Mount Vesuvius erupted in the year 79 CE. Lava coursed down the slopes while ash erupted into the sky, blanketing the nearby region in a veil of scorching death. Civilians in Pompeii were drowned in the ash, their bodies found many centuries later as cavities in the calcified layers of ash that preserved their crouched and protective stances. Frescoes on building walls were also perfectly preserved. In nearby Herculaneum, volcanic material blanketed a wealthy noble's villa. Inside the library of the home, precious scrolls were carbonized by the heat. Looking like oddly shaped lumps of coal, they were discovered in 18th-century excavations. However, reading the long lost words has been impossible until recently. The largest advance has just been made, with three impressive students using AI to take home the grand prize of the Vesuvius Challenge for illuminating over 2,000 characters.
The Vesuvius Challenge was begun by Brent Seales, an American computer scientist, and entrepreneurs Nat Friedman and Daniel Gross in March 2023. It has offered over a total of $1 million in prizes for successive steps on the journey of deciphering the ancient scrolls. The process began with CT scans of the carbonized rolled parchments. These were made public, and with Seales' X-ray tomography and computer vision technology which “unwrapped” them, the game began. The first task was to decipher the carbon ink upon the carbonized surface, which Seale himself worked upon.
Then in October 2023, Luke Farritor—an American student—found the first legible world among the rubble. It was “porphyras,” ancient Greek for “purple.” Now, Farritor has nabbed the grand prize as part of a team with Julian Schilliger, who studies robotics in Switzerland, and Youssef Nader, an Egyptian PhD student studying in Germany. The young students found each other from around the globe to combine their talents in artificial intelligence, pulling long hours to decode the ancient texts. Their algorithm was able to “read” over 2,000 Greek characters from the charred remains of the scrolls. This easily nabbed them the prize of $700,000.

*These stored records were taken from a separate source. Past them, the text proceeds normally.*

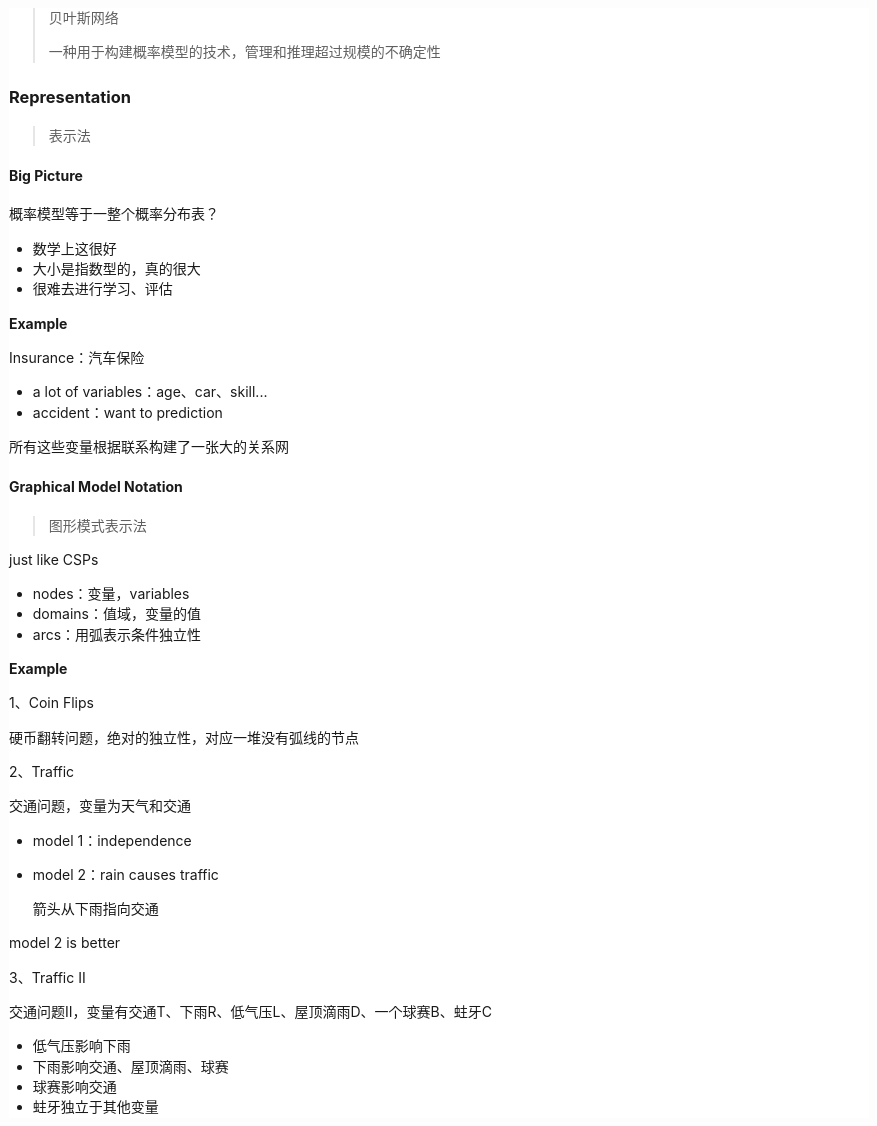 > 贝叶斯网络
>
> 一种用于构建概率模型的技术，管理和推理超过规模的不确定性

### Representation

> 表示法

#### Big Picture

概率模型等于一整个概率分布表？

- 数学上这很好
- 大小是指数型的，真的很大
- 很难去进行学习、评估

**Example**

Insurance：汽车保险

- a lot of variables：age、car、skill...
- accident：want to prediction

所有这些变量根据联系构建了一张大的关系网

#### Graphical Model Notation

> 图形模式表示法

just like CSPs

- nodes：变量，variables
- domains：值域，变量的值
- arcs：用弧表示条件独立性

**Example**

1、Coin Flips

硬币翻转问题，绝对的独立性，对应一堆没有弧线的节点

2、Traffic

交通问题，变量为天气和交通

- model 1：independence

- model 2：rain causes traffic

  箭头从下雨指向交通

model 2 is better

3、Traffic Ⅱ

交通问题Ⅱ，变量有交通T、下雨R、低气压L、屋顶滴雨D、一个球赛B、蛀牙C

- 低气压影响下雨
- 下雨影响交通、屋顶滴雨、球赛
- 球赛影响交通
- 蛀牙独立于其他变量

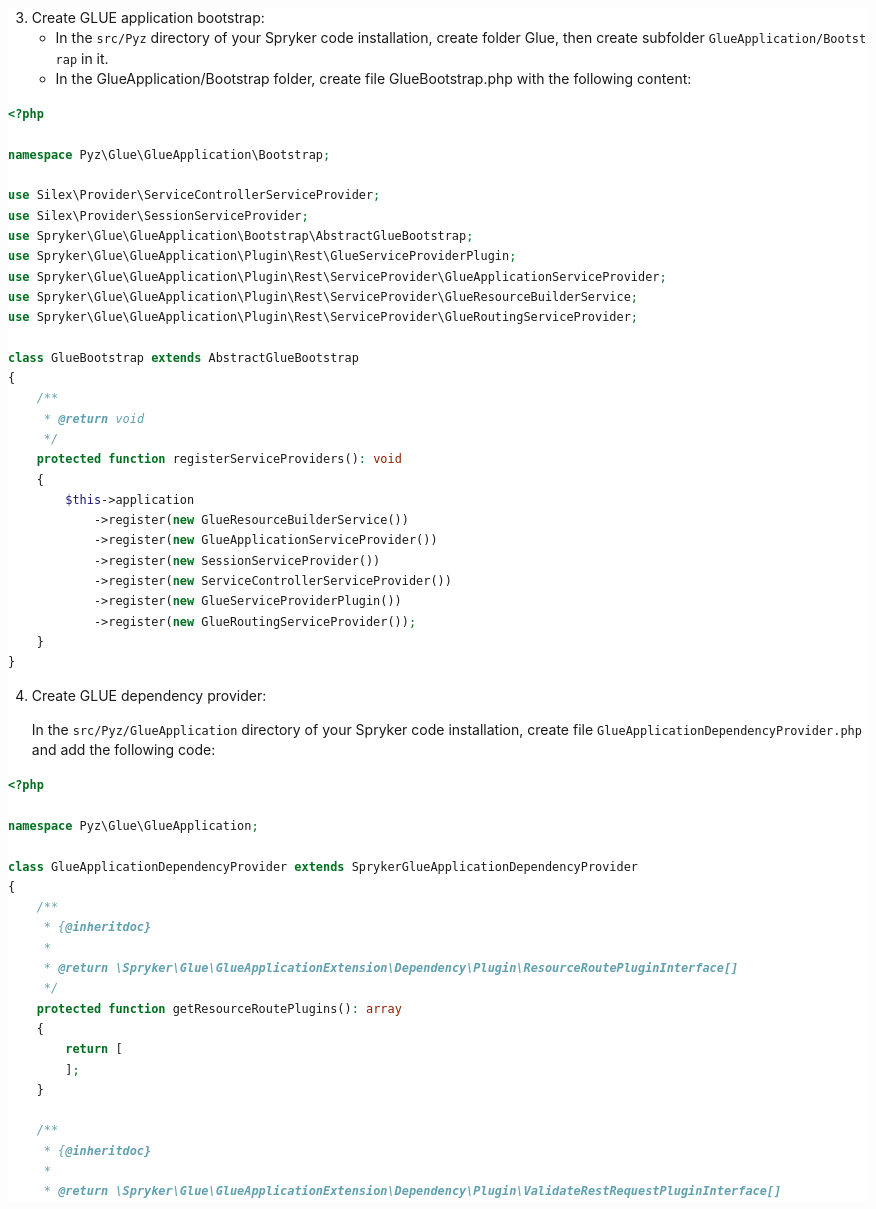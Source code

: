 3. Create GLUE application bootstrap:
    * In the `src/Pyz` directory of your Spryker code installation, create folder Glue, then create subfolder `GlueApplication/Bootstrap` in it.
    * In the GlueApplication/Bootstrap folder, create file GlueBootstrap.php with the following content:
    
```php
<?php
 
namespace Pyz\Glue\GlueApplication\Bootstrap;
 
use Silex\Provider\ServiceControllerServiceProvider;
use Silex\Provider\SessionServiceProvider;
use Spryker\Glue\GlueApplication\Bootstrap\AbstractGlueBootstrap;
use Spryker\Glue\GlueApplication\Plugin\Rest\GlueServiceProviderPlugin;
use Spryker\Glue\GlueApplication\Plugin\Rest\ServiceProvider\GlueApplicationServiceProvider;
use Spryker\Glue\GlueApplication\Plugin\Rest\ServiceProvider\GlueResourceBuilderService;
use Spryker\Glue\GlueApplication\Plugin\Rest\ServiceProvider\GlueRoutingServiceProvider;
 
class GlueBootstrap extends AbstractGlueBootstrap
{
    /**
     * @return void
     */
    protected function registerServiceProviders(): void
    {
        $this->application
            ->register(new GlueResourceBuilderService())
            ->register(new GlueApplicationServiceProvider())
            ->register(new SessionServiceProvider())
            ->register(new ServiceControllerServiceProvider())
            ->register(new GlueServiceProviderPlugin())
            ->register(new GlueRoutingServiceProvider());
    }
}
```
4. Create GLUE dependency provider:

    In the `src/Pyz/GlueApplication` directory of your Spryker code installation, create file `GlueApplicationDependencyProvider.php` and add the following code:

```php
<?php
 
namespace Pyz\Glue\GlueApplication;
 
class GlueApplicationDependencyProvider extends SprykerGlueApplicationDependencyProvider
{
    /**
     * {@inheritdoc}
     *
     * @return \Spryker\Glue\GlueApplicationExtension\Dependency\Plugin\ResourceRoutePluginInterface[]
     */
    protected function getResourceRoutePlugins(): array
    {
        return [
        ];
    }
 
    /**
     * {@inheritdoc}
     *
     * @return \Spryker\Glue\GlueApplicationExtension\Dependency\Plugin\ValidateRestRequestPluginInterface[]
```
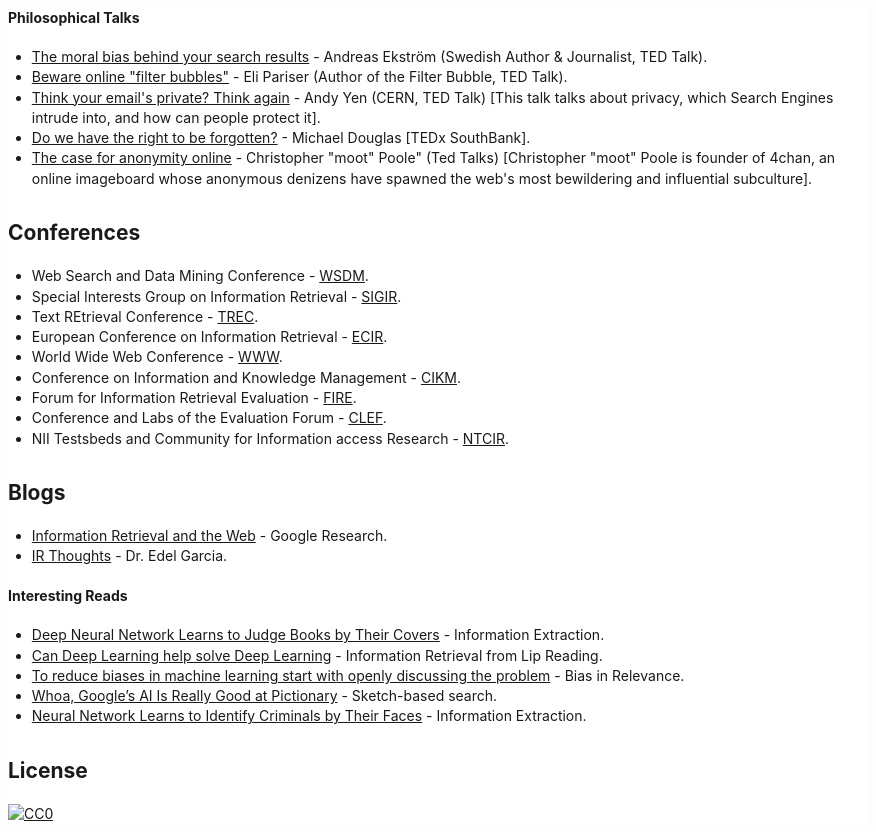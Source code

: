 
#### Philosophical Talks
- [The moral bias behind your search results](https://www.ted.com/talks/andreas_ekstrom_the_moral_bias_behind_your_search_results) - Andreas Ekström (Swedish Author & Journalist, TED Talk).
- [Beware online "filter bubbles"](https://www.ted.com/talks/eli_pariser_beware_online_filter_bubbles?language=en) - Eli Pariser (Author of the Filter Bubble, TED Talk).
- [Think your email's private? Think again](https://www.ted.com/talks/andy_yen_think_your_email_s_private_think_again) - Andy Yen (CERN, TED Talk) [This talk talks about privacy, which Search Engines intrude into, and how can people protect it].
- [Do we have the right to be forgotten?](https://youtu.be/YO0lbdhF30g) - Michael Douglas [TEDx SouthBank].
- [The case for anonymity online](https://www.ted.com/talks/christopher_m00t_poole_the_case_for_anonymity_online?utm_source=tedcomshare&utm_medium=referral&utm_campaign=tedspread) - Christopher "moot" Poole" (Ted Talks) [Christopher "moot" Poole is founder of 4chan, an online imageboard whose anonymous denizens have spawned the web's most bewildering and influential subculture].

## Conferences
- Web Search and Data Mining Conference - [WSDM](http://www.wsdm-conference.org).
- Special Interests Group on Information Retrieval - [SIGIR](http://sigir.org).
- Text REtrieval Conference - [TREC](http://trec.nist.gov).
- European Conference on Information Retrieval - [ECIR](http://irsg.bcs.org/ecir.php).
- World Wide Web Conference - [WWW](http://www.iw3c2.org).
- Conference on Information and Knowledge Management - [CIKM](http://www.cikmconference.org).
- Forum for Information Retrieval Evaluation - [FIRE](http://fire.irsi.res.in/fire/2016/home).
- Conference and Labs of the Evaluation Forum - [CLEF](http://www.clef-initiative.eu/).
- NII Testsbeds and Community for Information access Research - [NTCIR](http://research.nii.ac.jp/ntcir/index-en.html).

## Blogs
- [Information Retrieval and the Web](http://research.google.com/pubs/InformationRetrievalandtheWeb.html) - Google Research.
- [IR Thoughts](https://irthoughts.wordpress.com) - Dr. Edel Garcia.

#### Interesting Reads 
- [Deep Neural Network Learns to Judge Books by Their Covers](https://www.technologyreview.com/s/602807/deep-neural-network-learns-to-judge-books-by-their-covers/?utm_campaign=socialflow&utm_source=facebook&utm_medium=post) - Information Extraction.
- [Can Deep Learning help solve Deep Learning](http://www.theverge.com/2016/11/7/13551210/ai-deep-learning-lip-reading-accuracy-oxford) - Information Retrieval from Lip Reading.
- [To reduce biases in machine learning start with openly discussing the problem](https://enterprisersproject.com/article/2016/9/reduce-biases-machine-learning-start-openly-discussing-problem?sc_cid=70160000000q8YTAAY) - Bias in Relevance.
- [Whoa, Google’s AI Is Really Good at Pictionary](https://www.wired.com/2016/11/woah-googles-ai-really-good-pictionary/) - Sketch-based search.
- [Neural Network Learns to Identify Criminals by Their Faces](https://www.technologyreview.com/s/602955/neural-network-learns-to-identify-criminals-by-their-faces/?utm_campaign=socialflow&utm_source=facebook&utm_medium=post) - Information Extraction.


## License
[![CC0](http://mirrors.creativecommons.org/presskit/buttons/88x31/svg/cc-zero.svg)](https://creativecommons.org/publicdomain/zero/1.0/)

The translated text discusses food, music, and pleasure. It was likely written by Philodemus, an Epicurean philosopher, who may have served as the philosopher-in-residence in the library of the grand house. According to a statement from the Vesuvius Challenge, “Scholars might call it a philosophical treatise. But it seems familiar to us, and we can’t escape the feeling that the first text we’ve uncovered is a 2,000-year-old blog post about how to enjoy life. Is Philodemus throwing shade at the stoics in his closing paragraph, asserting that stoicism is an incomplete philosophy because it has ‘nothing to say about pleasure?' The questions he seems to discuss—life’s pleasures and what makes life worth living—are still on our minds today.” Modern minds can only wait and dream for the rest of the texts.
A team of students won the grand prize of the Vesuvius Challenge by deciphering over 2,000 characters of an ancient scroll charred to a crisp by Mount Vesuvius.
This incredible advance is made possible by sophisticated artificial intelligence trained by young brilliant minds.